• **What you should do**
Pictures stay out; everything else in the records is to be copied exactly.

++++ Source material

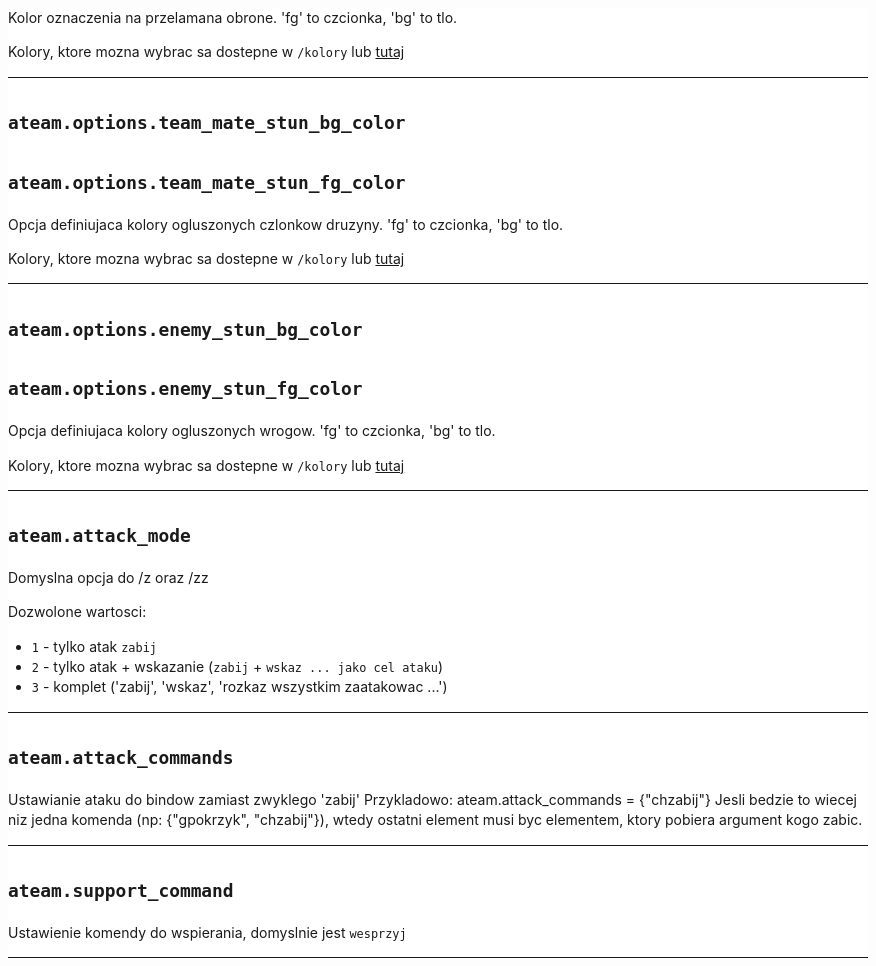 Kolor oznaczenia na przelamana obrone.  'fg' to czcionka, 'bg' to tlo.

Kolory, ktore mozna wybrac sa dostepne w `/kolory` lub [tutaj](https://forums.mudlet.org/download/file.php?id=129&sid=be964a7a97580514727bfcb7cfcb5aec&mode=view)

---


## `ateam.options.team_mate_stun_bg_color`
## `ateam.options.team_mate_stun_fg_color`

Opcja definiujaca kolory ogluszonych czlonkow druzyny. 'fg' to czcionka, 'bg' to tlo.

Kolory, ktore mozna wybrac sa dostepne w `/kolory` lub [tutaj](https://forums.mudlet.org/download/file.php?id=129&sid=be964a7a97580514727bfcb7cfcb5aec&mode=view)

---

## `ateam.options.enemy_stun_bg_color`
## `ateam.options.enemy_stun_fg_color`

Opcja definiujaca kolory ogluszonych wrogow. 'fg' to czcionka, 'bg' to tlo.

Kolory, ktore mozna wybrac sa dostepne w `/kolory` lub [tutaj](https://forums.mudlet.org/download/file.php?id=129&sid=be964a7a97580514727bfcb7cfcb5aec&mode=view)

---

## `ateam.attack_mode`

Domyslna opcja do /z oraz /zz

Dozwolone wartosci:
* `1` - tylko atak `zabij`
* `2` - tylko atak + wskazanie (`zabij` + `wskaz ... jako cel ataku`)
* `3` - komplet ('zabij', 'wskaz', 'rozkaz wszystkim zaatakowac ...')

---

## `ateam.attack_commands`

Ustawianie ataku do bindow zamiast zwyklego 'zabij'
Przykladowo: ateam.attack_commands = {"chzabij"}
Jesli bedzie to wiecej niz jedna komenda (np: {"gpokrzyk", "chzabij"}),
wtedy ostatni element musi byc elementem, ktory pobiera argument kogo zabic.

---

## `ateam.support_command`
Ustawienie komendy do wspierania, domyslnie jest `wesprzyj`

--- 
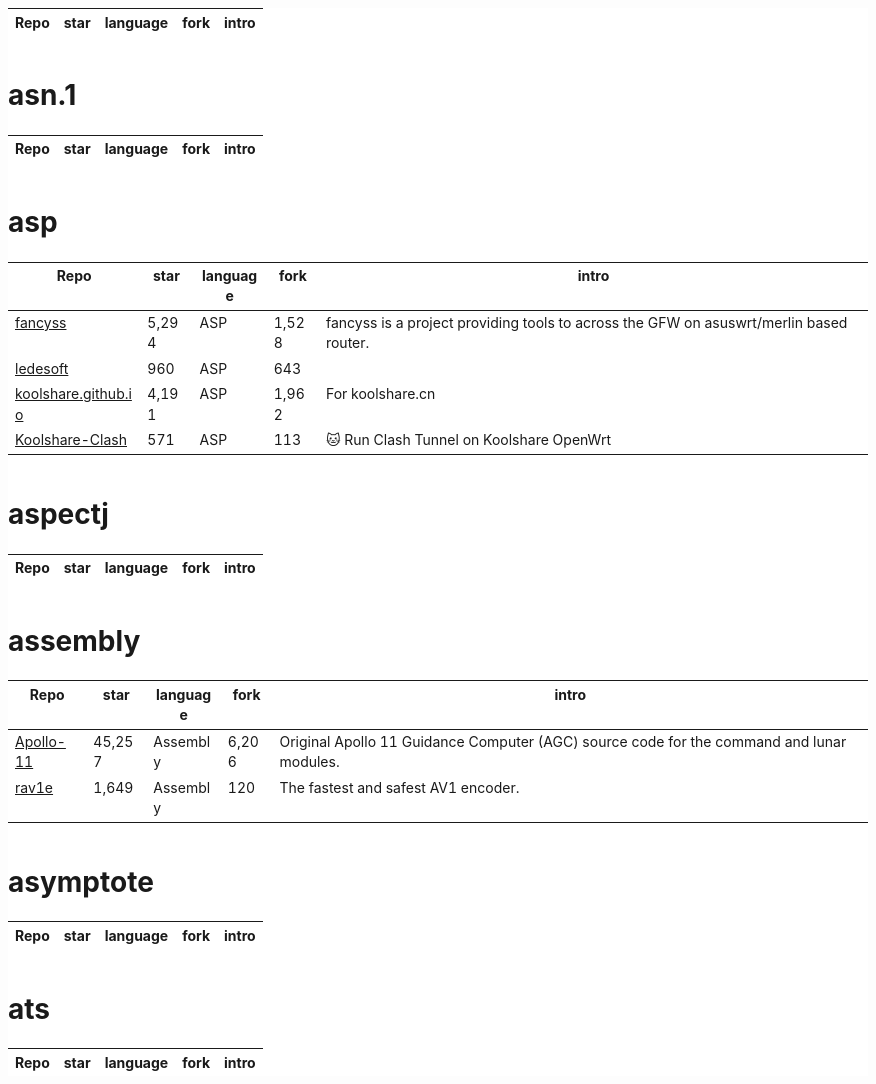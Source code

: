 Repo|star|language|fork|intro
-|-|-|-|-



# asn.1

Repo|star|language|fork|intro
-|-|-|-|-



# asp

Repo|star|language|fork|intro
-|-|-|-|-
[fancyss](https://github.com/hq450/fancyss)|5,294|ASP|1,528|fancyss is a project providing tools to across the GFW on asuswrt/merlin based router.
[ledesoft](https://github.com/koolshare/ledesoft)|960|ASP|643|
[koolshare.github.io](https://github.com/koolshare/koolshare.github.io)|4,191|ASP|1,962|For koolshare.cn
[Koolshare-Clash](https://github.com/SukkaW/Koolshare-Clash)|571|ASP|113|🐱 Run Clash Tunnel on Koolshare OpenWrt


# aspectj

Repo|star|language|fork|intro
-|-|-|-|-



# assembly

Repo|star|language|fork|intro
-|-|-|-|-
[Apollo-11](https://github.com/chrislgarry/Apollo-11)|45,257|Assembly|6,206|Original Apollo 11 Guidance Computer (AGC) source code for the command and lunar modules.
[rav1e](https://github.com/xiph/rav1e)|1,649|Assembly|120|The fastest and safest AV1 encoder.


# asymptote

Repo|star|language|fork|intro
-|-|-|-|-



# ats

Repo|star|language|fork|intro
-|-|-|-|-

++++++++

• **Response**
 Kolor oznaczenia na przelamana obrone.  'fg' to czcionka, 'bg' to tlo.

Kolory, ktore mozna wybrac sa dostepne w `/kolory` lub [tutaj](https://forums.mudlet.org/download/file.php?id=129&sid=be964a7a97580514727bfcb7cfcb5aec&mode=view)

---


## `ateam.options.team_mate_stun_bg_color`
## `ateam.options.team_mate_stun_fg_color`

Opcja definiujaca kolory ogluszonych czlonkow druzyny. 'fg' to czcionka, 'bg' to tlo.

Kolory, ktore mozna wybrac sa dostepne w `/kolory` lub [tutaj](https://forums.mudlet.org/download/file.php?id=129&sid=be964a7a97580514727bfcb7cfcb5aec&mode=view)

---

## `ateam.options.enemy_stun_bg_color`
## `ateam.options.enemy_stun_fg_color`

Opcja definiujaca kolory ogluszonych wrogow. 'fg' to czcionka, 'bg' to tlo.

Kolory, ktore mozna wybrac sa dostepne w `/kolory` lub [tutaj](https://forums.mudlet.org/download/file.php?id=129&sid=be964a7a97580514727bfcb7cfcb5aec&mode=view)

---

## `ateam.attack_mode`

Domyslna opcja do /z oraz /zz

Dozwolone wartosci:
* `1` - tylko atak `zabij`
* `2` - tylko atak + wskazanie (`zabij` + `wskaz ... jako cel ataku`)
* `3` - komplet ('zabij', 'wskaz', 'rozkaz wszystkim zaatakowac ...')

---

## `ateam.attack_commands`

Ustawianie ataku do bindow zamiast zwyklego 'zabij'
Przykladowo: ateam.attack_commands = {"chzabij"}
Jesli bedzie to wiecej niz jedna komenda (np: {"gpokrzyk", "chzabij"}),
wtedy ostatni element musi byc elementem, ktory pobiera argument kogo zabic.

---

## `ateam.support_command`
Ustawienie komendy do wspierania, domyslnie jest `wesprzyj`

--- 
Source code

: Repo|star|language|fork|intro
-|-|-|-|-



# asn.1

Repo|star|language|fork|intro
-|-|-|-|-



# asp

Repo|star|language|fork|intro
-|-|-|-|-
[fancyss](https://github.com/hq450/fancyss)|5,294|ASP|1,528|fancyss is a project providing tools to across the GFW on asuswrt/merlin based router.
[ledesoft](https://github.com/koolshare/ledesoft)|960|ASP|643|
[koolshare.github.io](https://github.com/koolshare/koolshare.github.io)|4,191|ASP|1,962|For koolshare.cn
[Koolshare-Clash](https://github.com/SukkaW/Koolshare-Clash)|571|ASP|113|🐱 Run Clash Tunnel on Koolshare OpenWrt


# aspectj

Repo|star|language|fork|intro
-|-|-|-|-



# assembly

Repo|star|language|fork|intro
-|-|-|-|-
[Apollo-11](https://github.com/chrislgarry/Apollo-11)|45,257|Assembly|6,206|Original Apollo 11 Guidance Computer (AGC) source code for the command and lunar modules.
[rav1e](https://github.com/xiph/rav1e)|1,649|Assembly|120|The fastest and safest AV1 encoder.


# asymptote

Repo|star|language|fork|intro
-|-|-|-|-



# ats

Repo|star|language|fork|intro
-|-|-|-|-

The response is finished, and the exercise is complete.